Deep Thoughts, by Jack Handey

1) In my recent Word Twist game with Melissa, we both found the Big Word. She found SISTER, and I found RESIST. Neither of us found the other one's word. Think about that for awhile.

2) Two nights ago I was telling my mom and Mark about a teacher-student conference I overheard some time back in which I thought the teacher wasn't giving the most useful critique. He was zooming in on a lot of grammar errors, but at the same time saying there were larger, "global" problems with the paper while not giving much guidance as to how to address them. (It's hard; I know.)

Suddenly my mom piped in, "That is exactly like this time when I was a girl and was fired from my job at the library because my boss thought my friend was wearing a clown suit! Really, though, my boss was just anti-Semitic."

But... IS it like that? In any way? This should really make you think. Deeply.

Wednesday, October 8, 2008

I think we worked something out

We have talked and come up with some ideas for getting along better. I think it's okay now. My feelings are all bruised, though. Sensitive me.

Tuesday, October 7, 2008

Ugh

Well, it looks like I might be taking a break from my family of origin for awhile... my mother is here and things are bad and I don't think I can continue this arrangement anymore (where she comes once a week and we pay her from our child care stipend USF gives us). The comments she made are definitely out of line; she told me she "doesn't understand why people in their thirties are so tired all the time" (that would be Mark and I) and that she feels as if all the hard work she does for us just "isn't paying off"--that she "isn't seeing any progress." Like we are some kind of charity she's invested her money in, but now she needs to reconsider her investment, given how little progress we've made! These criticisms were also embedded in other criticisms of me and the messiness of my house (which also plagues me, but I seem to have a hard time keeping up with it).

All these remarks were made pretty much within ten minutes of walking in the door. She arrived after having been away a week, and during that week all three of us have been sick. Nevertheless, we have still both gone to our jobs, graded papers, prepared classes, taken care of Daisy, cooked meals, done loads of laundry, and averaged 5 or 6 hours of sleep a night. But she can't understand why people in their 30s would be so tired.

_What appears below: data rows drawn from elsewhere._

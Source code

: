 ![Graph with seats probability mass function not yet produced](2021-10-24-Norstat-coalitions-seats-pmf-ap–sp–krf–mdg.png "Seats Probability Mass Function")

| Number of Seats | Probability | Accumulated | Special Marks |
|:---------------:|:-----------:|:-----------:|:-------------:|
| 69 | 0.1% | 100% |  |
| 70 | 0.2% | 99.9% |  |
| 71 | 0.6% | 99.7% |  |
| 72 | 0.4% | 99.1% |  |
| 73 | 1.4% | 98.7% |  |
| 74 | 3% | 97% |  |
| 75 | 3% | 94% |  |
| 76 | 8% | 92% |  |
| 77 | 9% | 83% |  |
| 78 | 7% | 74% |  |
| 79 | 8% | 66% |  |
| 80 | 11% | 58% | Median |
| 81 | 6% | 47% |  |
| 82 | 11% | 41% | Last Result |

I am starting to think that part of the problem (though it doesn't entirely explain the nastiness and ugliness of her remarks) is that we have this arrangment where we pay her. Hence, her role is truly unclear. Is she somehow our employee, so that when she's here we can expect her to take care of Daisy while we do other things? (Not things for pleasure, mind you-- I mean, catch up on laundry and dishes, run errands, and work on my schoolwork.) Or is she here more in the capacity of grandmother, someone who enjoys time with her grandchild and wants to be doing this, rather than doing it for earnings? It is all somewhat blurred and confusing. I think somehow that this confusion of roles might be making her nastiness more possible.